Exercise requirements: Scan the entries that follow for the word "rigor", then report every line in which it appears.

═══ Records

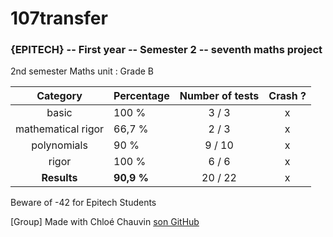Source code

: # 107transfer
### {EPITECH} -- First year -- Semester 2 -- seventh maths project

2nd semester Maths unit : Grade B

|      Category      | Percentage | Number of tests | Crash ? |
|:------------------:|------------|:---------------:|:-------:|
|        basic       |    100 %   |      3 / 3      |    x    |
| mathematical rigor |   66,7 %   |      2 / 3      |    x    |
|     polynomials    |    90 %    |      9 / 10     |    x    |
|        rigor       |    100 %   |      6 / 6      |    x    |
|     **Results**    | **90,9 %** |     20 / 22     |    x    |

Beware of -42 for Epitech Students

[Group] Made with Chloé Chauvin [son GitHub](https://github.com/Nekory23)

══════
═══ Records

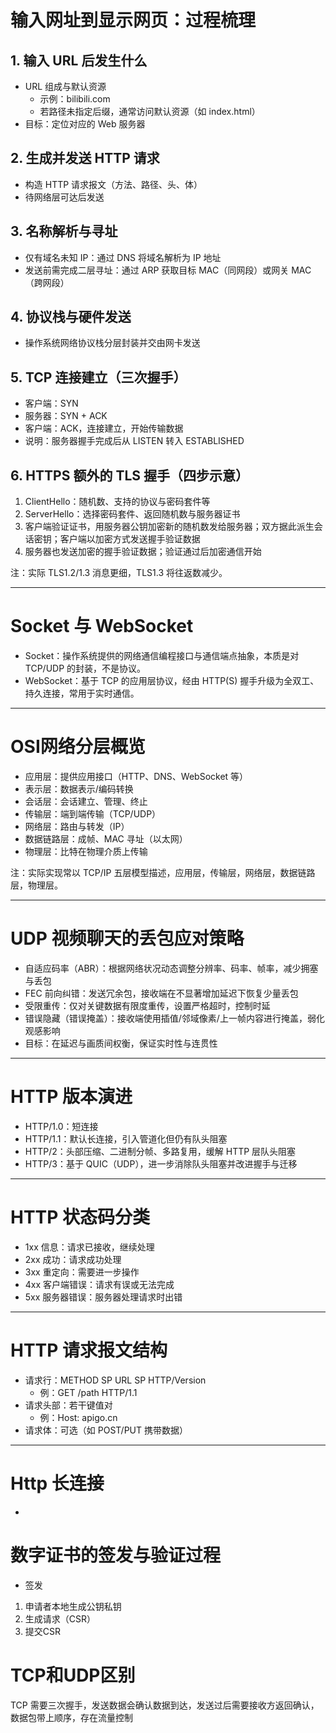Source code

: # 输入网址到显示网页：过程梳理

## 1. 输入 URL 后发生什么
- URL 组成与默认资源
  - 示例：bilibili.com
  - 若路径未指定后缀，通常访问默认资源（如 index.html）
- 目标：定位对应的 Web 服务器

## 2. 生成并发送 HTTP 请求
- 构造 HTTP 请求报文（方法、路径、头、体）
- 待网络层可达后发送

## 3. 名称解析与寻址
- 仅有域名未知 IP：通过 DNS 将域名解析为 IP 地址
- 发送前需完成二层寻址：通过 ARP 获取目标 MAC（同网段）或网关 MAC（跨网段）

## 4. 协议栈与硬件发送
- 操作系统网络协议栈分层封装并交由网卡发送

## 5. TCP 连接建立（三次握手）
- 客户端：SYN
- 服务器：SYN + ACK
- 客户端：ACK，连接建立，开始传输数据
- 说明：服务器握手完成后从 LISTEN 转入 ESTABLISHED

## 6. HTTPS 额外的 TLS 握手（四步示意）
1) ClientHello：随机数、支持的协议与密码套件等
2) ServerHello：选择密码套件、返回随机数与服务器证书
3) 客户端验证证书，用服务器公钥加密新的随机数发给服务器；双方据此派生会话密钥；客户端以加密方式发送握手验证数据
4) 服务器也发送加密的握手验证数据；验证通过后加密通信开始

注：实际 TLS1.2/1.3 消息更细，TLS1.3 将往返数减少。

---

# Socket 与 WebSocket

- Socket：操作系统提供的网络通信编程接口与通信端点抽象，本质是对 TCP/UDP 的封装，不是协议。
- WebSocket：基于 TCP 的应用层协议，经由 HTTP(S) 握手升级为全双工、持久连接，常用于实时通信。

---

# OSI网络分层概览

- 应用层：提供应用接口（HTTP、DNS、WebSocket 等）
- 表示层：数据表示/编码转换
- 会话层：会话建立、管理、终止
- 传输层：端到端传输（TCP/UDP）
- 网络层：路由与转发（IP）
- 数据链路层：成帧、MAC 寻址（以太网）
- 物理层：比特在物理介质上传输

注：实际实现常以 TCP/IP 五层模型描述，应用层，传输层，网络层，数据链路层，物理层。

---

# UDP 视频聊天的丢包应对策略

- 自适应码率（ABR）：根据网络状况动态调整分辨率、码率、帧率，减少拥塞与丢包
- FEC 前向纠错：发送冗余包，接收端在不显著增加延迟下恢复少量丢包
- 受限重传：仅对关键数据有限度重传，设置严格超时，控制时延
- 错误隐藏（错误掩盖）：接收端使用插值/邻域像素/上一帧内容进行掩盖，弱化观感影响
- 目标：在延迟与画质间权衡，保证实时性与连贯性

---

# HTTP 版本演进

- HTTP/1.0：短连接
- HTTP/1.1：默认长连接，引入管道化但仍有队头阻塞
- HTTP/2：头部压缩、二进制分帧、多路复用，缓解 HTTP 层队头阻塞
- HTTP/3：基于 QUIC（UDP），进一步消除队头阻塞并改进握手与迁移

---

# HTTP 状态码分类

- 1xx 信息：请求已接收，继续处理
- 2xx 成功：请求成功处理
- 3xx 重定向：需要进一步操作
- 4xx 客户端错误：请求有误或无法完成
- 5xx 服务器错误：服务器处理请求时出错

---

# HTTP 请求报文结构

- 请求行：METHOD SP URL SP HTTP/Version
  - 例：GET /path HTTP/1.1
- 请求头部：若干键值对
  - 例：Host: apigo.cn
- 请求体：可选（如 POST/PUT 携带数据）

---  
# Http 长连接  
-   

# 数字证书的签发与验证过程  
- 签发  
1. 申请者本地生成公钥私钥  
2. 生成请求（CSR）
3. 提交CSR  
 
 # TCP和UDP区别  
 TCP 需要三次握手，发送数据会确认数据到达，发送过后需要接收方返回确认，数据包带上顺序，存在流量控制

══════

Output below:
| mathematical rigor |   66,7 %   |      2 / 3      |    x    |
|        rigor       |    100 %   |      6 / 6      |    x    |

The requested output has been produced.